=== Task prompt ===
Copy nothing but the lines below running from the line containing "göre artıştır dikkat, ve" through the line containing "Tahmin Aralıkları (Prediction", both end lines included.

Source records:
"""

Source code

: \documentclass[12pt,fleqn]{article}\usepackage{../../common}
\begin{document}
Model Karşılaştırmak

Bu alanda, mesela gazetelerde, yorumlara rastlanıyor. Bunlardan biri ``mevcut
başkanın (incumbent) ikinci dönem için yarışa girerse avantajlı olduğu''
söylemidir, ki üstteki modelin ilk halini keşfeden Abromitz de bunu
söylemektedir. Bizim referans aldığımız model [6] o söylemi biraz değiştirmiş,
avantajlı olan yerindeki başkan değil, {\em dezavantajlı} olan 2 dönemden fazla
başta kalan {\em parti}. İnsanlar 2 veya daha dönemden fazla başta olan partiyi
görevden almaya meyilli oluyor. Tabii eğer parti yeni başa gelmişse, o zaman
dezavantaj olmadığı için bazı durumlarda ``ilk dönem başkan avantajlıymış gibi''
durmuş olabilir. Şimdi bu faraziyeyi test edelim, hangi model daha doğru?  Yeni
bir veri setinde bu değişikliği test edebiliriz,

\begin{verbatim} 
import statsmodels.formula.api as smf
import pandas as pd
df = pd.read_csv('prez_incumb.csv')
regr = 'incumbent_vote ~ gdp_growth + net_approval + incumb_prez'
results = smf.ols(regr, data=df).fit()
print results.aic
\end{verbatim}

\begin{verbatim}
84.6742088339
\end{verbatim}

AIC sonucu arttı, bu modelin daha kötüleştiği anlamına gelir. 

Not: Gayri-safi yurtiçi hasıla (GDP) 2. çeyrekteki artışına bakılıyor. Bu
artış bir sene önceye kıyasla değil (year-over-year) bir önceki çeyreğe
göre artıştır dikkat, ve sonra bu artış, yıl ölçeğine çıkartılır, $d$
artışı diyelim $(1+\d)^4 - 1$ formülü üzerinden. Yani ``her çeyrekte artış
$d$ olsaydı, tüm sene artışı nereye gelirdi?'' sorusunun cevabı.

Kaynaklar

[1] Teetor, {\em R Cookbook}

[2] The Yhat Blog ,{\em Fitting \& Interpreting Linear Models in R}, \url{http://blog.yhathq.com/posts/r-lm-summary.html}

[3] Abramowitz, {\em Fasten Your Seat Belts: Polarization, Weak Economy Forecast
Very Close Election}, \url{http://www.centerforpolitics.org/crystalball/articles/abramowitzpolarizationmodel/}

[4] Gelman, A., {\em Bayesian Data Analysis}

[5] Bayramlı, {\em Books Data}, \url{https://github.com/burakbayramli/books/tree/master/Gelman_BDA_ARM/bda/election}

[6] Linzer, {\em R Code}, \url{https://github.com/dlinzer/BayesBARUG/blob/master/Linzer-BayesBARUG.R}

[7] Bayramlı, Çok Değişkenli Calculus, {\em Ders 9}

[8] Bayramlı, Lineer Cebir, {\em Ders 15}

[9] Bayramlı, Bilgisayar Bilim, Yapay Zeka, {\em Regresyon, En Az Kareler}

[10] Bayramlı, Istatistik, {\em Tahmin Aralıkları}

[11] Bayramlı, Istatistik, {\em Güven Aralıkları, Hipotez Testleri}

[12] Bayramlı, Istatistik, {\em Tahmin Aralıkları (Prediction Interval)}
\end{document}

"""

=== Answer for the task ===
göre artıştır dikkat, ve sonra bu artış, yıl ölçeğine çıkartılır, $d$
artışı diyelim $(1+\d)^4 - 1$ formülü üzerinden. Yani ``her çeyrekte artış
$d$ olsaydı, tüm sene artışı nereye gelirdi?'' sorusunun cevabı.

Kaynaklar

[1] Teetor, {\em R Cookbook}

[2] The Yhat Blog ,{\em Fitting \& Interpreting Linear Models in R}, \url{http://blog.yhathq.com/posts/r-lm-summary.html}

[3] Abramowitz, {\em Fasten Your Seat Belts: Polarization, Weak Economy Forecast
Very Close Election}, \url{http://www.centerforpolitics.org/crystalball/articles/abramowitzpolarizationmodel/}

[4] Gelman, A., {\em Bayesian Data Analysis}

[5] Bayramlı, {\em Books Data}, \url{https://github.com/burakbayramli/books/tree/master/Gelman_BDA_ARM/bda/election}

[6] Linzer, {\em R Code}, \url{https://github.com/dlinzer/BayesBARUG/blob/master/Linzer-BayesBARUG.R}

[7] Bayramlı, Çok Değişkenli Calculus, {\em Ders 9}

[8] Bayramlı, Lineer Cebir, {\em Ders 15}

[9] Bayramlı, Bilgisayar Bilim, Yapay Zeka, {\em Regresyon, En Az Kareler}

[10] Bayramlı, Istatistik, {\em Tahmin Aralıkları}

[11] Bayramlı, Istatistik, {\em Güven Aralıkları, Hipotez Testleri}

[12] Bayramlı, Istatistik, {\em Tahmin Aralıkları (Prediction Interval)}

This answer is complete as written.